Again, I think by and large, problem-solving is problem-solving. What I like about Lean is that it takes a scientific approach to it. It works the same way that we work.
Mark: That's a great point. I hope listeners are looking forward to hearing you elaborate about that in the webinar that you're going to be doing. Again, the live webinar is on Monday, May 7th, at 1 PM, Eastern. If you're listening to this and you're not able to attend live, I'd encourage you to register anyway. You can do so, again, at KaiNexus.com/webinars.
If you attend live, you'll get to ask questions. We'll do Q&A at the end. If you can't attend live, we'll send you a link to a recording and the slides. I think there's a lot of people listening and attending the webinar who, whatever industry they work in, are struggling with these questions around we're different.
“We don't build cars.” How do we apply Lean and understand the elements of problem-solving, and leadership, and improvement that are very transferable, as our guest here today, Chip Ponsford, will be discussing on the webinar.
Chip, thank you for helping give a preview. Do you have a final thought you'd like to share with the listeners here today?
Chip: I think what we're going to present here is we're in the embryonic stages of trying to get this into veterinary medicine.
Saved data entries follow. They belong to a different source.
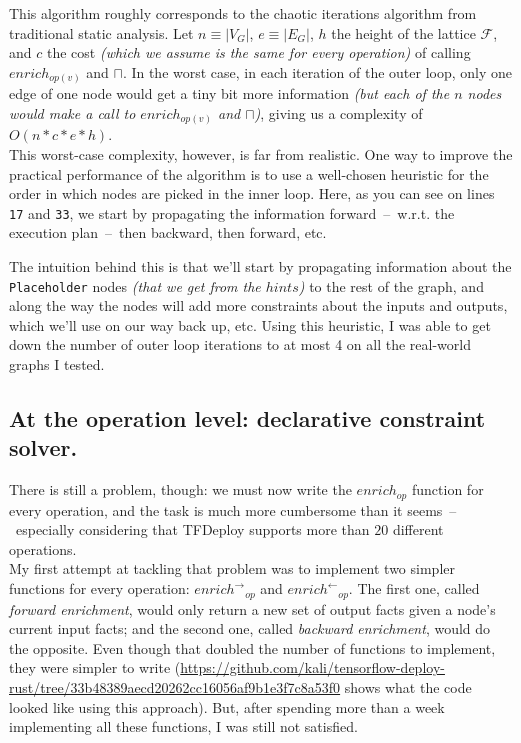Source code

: \documentclass[11pt]{article}
\begin{document}
\bigskip
This algorithm roughly corresponds to the chaotic iterations algorithm from traditional static analysis. Let $n \equiv |V_G|$, $e \equiv |E_G|$, $h$ the height of the lattice $\mathcal{F}$, and $c$ the cost \textit{(which we assume is the same for every operation)} of calling $enrich_{op(v)}$ and $\sqcap$. In the worst case, in each iteration of the outer loop, only one edge of one node would get a tiny bit more information \textit{(but each of the $n$ nodes would make a call to $enrich_{op(v)}$ and $\sqcap$)}, giving us a complexity of $O(n * c * e * h)$.\\

This worst-case complexity, however, is far from realistic. One way to improve the practical performance of the algorithm is to use a well-chosen heuristic for the order in which nodes are picked in the inner loop. Here, as you can see on lines \texttt{17} and \texttt{33}, we start by propagating the information forward~--~w.r.t. the execution plan~--~then backward, then forward, etc.

The intuition behind this is that we'll start by propagating information about the \texttt{Placeholder} nodes \textit{(that we get from the $hints$)} to the rest of the graph, and along the way the nodes will add more constraints about the inputs and outputs, which we'll use on our way back up, etc. Using this heuristic, I was able to get down the number of outer loop iterations to at most 4 on all the real-world graphs I tested.\\

\bigskip
{}

\subsection{At the operation level: declarative constraint solver.}

There is still a problem, though: we must now write the $enrich_{op}$ function for every operation, and the task is much more cumbersome than it seems~--~especially considering that TFDeploy supports more than $20$ different operations.\\

My first attempt at tackling that problem was to implement two simpler functions for every operation: ${enrich^\rightarrow}_{op}$ and ${enrich^\leftarrow}_{op}$. The first one, called \textit{forward enrichment}, would only return a new set of output facts given a node's current input facts; and the second one, called \textit{backward enrichment}, would do the opposite. Even though that doubled the number of functions to implement, they were simpler to write (\url{https://github.com/kali/tensorflow-deploy-rust/tree/33b48389aecd20262cc16056af9b1e3f7c8a53f0} shows what the code looked like using this approach). But, after spending more than a week implementing all these functions, I was still not satisfied.
\end{document}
I think maybe the problems and the difficulties and the frustrations that I'm having at trying to get this going certainly would be similar to any other industry that's trying to get a transitional philosophy, and a different culture and mindset ingrained in their people.
Mark: It's not easy at the early stages of adoption. We've heard that from previous webinar presenters about Lean in government, Lean in law firms. I feel like we're in the early days of the adoption of Lean in human healthcare.
Again, thank you, Chip, in advance for the webinar. Looking forward to it. Thanks for sharing some thoughts here with us today.
Chip: Thank you, Mark. Look forward to it.